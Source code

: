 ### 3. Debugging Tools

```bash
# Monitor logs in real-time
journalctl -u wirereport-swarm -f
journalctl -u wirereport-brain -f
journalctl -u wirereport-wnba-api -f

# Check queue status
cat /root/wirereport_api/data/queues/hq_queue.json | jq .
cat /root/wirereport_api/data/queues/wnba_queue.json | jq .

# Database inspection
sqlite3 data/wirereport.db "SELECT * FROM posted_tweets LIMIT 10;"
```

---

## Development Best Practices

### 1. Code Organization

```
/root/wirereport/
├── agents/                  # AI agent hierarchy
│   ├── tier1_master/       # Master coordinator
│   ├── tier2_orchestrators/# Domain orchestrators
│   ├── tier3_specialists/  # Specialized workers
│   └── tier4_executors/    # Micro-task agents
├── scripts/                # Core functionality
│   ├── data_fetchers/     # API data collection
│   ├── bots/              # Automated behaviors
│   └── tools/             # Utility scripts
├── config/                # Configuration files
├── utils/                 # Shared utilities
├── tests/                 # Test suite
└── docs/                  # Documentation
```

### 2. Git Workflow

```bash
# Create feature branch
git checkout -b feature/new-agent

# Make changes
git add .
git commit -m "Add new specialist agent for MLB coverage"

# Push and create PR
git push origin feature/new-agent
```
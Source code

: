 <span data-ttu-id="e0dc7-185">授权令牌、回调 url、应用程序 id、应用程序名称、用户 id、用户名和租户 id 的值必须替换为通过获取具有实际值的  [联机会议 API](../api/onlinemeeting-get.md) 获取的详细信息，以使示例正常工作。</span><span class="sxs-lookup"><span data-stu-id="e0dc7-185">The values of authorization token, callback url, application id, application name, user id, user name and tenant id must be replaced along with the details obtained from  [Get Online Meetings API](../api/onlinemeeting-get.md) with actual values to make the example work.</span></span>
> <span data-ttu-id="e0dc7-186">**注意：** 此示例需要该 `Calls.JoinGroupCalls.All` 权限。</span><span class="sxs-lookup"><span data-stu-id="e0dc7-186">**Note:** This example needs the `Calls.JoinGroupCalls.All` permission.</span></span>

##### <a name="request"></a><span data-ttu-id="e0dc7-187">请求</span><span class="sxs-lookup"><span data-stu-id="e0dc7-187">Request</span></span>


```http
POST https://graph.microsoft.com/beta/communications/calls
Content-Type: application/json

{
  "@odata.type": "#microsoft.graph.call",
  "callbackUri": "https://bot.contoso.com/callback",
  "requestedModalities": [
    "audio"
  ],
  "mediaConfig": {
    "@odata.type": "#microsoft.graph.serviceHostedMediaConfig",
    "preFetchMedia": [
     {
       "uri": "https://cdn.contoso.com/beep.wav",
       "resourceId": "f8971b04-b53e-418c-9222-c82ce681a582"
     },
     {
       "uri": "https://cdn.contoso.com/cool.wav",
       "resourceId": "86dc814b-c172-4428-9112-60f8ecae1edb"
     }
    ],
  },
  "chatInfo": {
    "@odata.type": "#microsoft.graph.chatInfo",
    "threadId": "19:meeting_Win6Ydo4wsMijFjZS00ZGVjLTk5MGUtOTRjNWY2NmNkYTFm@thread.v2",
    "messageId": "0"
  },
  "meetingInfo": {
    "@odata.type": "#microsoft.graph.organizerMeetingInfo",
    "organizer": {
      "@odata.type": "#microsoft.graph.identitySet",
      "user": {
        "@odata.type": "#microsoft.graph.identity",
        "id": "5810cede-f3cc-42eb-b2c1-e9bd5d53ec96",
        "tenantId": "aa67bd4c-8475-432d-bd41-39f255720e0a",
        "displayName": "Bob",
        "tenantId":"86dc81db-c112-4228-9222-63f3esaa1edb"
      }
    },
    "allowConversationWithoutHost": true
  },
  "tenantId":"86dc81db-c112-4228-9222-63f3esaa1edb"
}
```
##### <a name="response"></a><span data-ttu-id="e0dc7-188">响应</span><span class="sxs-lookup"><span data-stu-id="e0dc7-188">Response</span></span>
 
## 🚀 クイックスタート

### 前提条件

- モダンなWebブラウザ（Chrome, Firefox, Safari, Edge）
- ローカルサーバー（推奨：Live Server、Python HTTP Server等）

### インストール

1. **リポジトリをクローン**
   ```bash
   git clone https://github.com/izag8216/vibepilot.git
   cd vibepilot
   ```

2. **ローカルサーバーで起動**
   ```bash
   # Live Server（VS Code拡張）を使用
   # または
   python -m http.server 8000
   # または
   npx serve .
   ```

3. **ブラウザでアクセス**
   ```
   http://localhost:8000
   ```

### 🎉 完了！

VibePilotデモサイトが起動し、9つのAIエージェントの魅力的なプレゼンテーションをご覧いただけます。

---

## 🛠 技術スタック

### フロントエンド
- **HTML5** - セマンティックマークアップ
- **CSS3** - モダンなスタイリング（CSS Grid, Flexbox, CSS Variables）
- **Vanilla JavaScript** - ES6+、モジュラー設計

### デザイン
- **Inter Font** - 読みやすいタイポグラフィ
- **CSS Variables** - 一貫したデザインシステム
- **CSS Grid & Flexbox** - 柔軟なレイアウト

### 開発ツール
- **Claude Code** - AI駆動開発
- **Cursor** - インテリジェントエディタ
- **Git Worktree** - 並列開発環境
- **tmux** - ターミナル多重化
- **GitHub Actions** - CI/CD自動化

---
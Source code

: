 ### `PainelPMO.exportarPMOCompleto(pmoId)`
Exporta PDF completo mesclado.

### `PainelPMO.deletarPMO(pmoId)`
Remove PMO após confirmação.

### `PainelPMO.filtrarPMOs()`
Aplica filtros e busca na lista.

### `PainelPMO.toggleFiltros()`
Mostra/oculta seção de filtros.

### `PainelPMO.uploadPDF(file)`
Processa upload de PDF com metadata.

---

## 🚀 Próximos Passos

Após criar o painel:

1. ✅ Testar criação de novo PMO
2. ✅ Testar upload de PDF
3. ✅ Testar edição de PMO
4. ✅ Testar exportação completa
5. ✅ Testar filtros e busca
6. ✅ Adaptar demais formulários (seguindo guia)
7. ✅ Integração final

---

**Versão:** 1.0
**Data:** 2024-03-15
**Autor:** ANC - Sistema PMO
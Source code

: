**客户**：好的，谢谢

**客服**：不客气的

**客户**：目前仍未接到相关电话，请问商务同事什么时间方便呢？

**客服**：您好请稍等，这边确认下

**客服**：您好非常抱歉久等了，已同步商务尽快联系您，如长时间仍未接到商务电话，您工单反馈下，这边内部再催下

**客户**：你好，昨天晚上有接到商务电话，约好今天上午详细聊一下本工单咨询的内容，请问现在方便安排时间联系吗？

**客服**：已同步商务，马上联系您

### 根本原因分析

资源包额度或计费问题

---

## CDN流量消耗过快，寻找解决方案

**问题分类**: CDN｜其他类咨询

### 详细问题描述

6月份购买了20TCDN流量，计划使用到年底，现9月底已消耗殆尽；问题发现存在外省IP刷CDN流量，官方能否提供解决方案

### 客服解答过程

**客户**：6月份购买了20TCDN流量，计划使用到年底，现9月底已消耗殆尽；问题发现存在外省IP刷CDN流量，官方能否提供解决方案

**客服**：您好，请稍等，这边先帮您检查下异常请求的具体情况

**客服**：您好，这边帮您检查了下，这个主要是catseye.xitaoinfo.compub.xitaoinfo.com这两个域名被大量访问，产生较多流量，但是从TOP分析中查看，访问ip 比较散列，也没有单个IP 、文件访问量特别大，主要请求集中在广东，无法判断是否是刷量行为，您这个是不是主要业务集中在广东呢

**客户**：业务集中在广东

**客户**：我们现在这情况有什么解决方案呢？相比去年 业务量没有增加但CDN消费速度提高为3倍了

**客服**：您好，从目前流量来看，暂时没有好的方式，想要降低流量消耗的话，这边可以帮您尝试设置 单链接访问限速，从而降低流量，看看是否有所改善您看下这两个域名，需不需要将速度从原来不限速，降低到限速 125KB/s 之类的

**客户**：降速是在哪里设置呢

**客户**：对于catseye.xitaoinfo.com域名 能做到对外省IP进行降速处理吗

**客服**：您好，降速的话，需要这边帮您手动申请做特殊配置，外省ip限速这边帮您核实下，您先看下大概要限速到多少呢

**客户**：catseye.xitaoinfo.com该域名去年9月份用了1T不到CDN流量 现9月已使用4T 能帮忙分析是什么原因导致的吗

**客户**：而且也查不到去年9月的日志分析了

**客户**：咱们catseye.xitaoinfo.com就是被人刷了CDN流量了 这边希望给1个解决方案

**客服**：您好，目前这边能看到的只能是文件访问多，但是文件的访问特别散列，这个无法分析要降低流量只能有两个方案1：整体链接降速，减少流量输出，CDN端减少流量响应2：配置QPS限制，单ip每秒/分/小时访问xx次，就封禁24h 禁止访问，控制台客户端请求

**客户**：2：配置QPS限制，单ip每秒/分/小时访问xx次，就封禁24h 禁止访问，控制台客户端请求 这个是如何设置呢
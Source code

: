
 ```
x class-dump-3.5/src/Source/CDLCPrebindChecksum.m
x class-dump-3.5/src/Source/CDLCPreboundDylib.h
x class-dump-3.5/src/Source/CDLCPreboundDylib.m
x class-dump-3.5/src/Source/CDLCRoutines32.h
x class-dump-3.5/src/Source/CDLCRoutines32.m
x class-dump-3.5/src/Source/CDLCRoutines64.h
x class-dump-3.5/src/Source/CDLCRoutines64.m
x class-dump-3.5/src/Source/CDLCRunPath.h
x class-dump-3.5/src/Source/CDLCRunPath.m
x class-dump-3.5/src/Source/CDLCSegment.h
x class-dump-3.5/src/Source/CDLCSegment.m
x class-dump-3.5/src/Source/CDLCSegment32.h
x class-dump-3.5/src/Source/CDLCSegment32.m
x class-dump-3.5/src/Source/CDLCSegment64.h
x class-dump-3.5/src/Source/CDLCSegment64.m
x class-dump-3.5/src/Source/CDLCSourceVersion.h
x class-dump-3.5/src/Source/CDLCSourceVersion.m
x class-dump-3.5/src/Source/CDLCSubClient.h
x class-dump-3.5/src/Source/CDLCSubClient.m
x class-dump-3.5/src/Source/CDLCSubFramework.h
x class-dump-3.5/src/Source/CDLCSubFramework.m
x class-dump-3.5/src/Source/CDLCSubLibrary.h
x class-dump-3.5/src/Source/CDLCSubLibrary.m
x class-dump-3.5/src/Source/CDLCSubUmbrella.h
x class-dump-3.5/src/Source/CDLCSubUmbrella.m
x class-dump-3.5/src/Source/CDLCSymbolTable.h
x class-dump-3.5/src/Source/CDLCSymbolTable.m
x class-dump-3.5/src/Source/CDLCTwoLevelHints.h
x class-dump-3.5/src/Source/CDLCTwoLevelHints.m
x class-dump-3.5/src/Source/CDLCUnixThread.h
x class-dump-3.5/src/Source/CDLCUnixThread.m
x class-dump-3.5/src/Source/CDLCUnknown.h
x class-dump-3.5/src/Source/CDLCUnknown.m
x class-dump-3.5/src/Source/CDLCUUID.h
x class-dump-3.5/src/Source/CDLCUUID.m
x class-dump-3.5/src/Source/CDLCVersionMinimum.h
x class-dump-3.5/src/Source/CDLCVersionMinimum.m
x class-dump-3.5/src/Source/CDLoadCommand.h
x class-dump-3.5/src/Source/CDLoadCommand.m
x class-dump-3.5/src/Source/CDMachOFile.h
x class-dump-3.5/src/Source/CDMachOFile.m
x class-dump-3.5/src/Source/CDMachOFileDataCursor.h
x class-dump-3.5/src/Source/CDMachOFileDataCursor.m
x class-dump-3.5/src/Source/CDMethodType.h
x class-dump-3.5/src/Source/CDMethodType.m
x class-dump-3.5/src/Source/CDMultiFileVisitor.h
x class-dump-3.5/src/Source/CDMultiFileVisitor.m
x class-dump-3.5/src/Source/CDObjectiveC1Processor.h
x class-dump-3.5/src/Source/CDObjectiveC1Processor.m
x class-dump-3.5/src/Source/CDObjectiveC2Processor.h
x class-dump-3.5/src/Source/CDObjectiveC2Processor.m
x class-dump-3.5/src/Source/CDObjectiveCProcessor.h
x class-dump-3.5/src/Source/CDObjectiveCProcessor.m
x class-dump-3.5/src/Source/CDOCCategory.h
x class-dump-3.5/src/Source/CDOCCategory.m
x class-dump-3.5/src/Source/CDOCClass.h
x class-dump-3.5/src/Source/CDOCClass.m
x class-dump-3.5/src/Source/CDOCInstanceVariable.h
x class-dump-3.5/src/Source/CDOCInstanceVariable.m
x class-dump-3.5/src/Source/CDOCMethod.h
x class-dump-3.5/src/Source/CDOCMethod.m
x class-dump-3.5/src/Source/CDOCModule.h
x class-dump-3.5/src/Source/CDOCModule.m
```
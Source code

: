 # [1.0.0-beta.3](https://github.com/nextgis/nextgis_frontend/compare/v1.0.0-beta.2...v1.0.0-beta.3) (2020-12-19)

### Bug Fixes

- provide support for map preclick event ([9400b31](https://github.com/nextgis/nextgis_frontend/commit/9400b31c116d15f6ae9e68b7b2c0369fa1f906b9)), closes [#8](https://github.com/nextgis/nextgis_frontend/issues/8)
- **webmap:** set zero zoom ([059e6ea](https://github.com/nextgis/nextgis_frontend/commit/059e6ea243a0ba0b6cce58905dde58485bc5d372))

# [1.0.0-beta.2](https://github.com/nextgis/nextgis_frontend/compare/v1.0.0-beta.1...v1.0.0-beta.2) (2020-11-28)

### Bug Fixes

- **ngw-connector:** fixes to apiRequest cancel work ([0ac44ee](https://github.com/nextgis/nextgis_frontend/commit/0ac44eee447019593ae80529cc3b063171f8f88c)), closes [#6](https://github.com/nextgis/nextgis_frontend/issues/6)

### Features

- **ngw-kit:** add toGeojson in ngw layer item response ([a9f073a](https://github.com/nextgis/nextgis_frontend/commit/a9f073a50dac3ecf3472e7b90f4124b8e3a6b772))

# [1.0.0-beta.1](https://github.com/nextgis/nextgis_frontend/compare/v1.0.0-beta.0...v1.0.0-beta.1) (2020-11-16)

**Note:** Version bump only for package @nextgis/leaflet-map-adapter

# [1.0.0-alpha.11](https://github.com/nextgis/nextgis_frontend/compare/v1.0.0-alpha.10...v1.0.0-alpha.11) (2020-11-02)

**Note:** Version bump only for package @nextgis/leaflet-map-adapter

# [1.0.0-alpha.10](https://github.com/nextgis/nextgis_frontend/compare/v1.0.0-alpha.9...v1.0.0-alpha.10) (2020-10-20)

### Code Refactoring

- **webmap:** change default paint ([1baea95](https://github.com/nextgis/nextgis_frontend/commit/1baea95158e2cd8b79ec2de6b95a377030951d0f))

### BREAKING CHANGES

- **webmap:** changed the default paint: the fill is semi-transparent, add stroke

◇ ◇ ◇

§ **Work request**
If a line in the records above contains the string "Variables", copy that line out.

§ **Expected answer**
- **CSS3** - モダンなスタイリング（CSS Grid, Flexbox, CSS Variables）
- **CSS Variables** - 一貫したデザインシステム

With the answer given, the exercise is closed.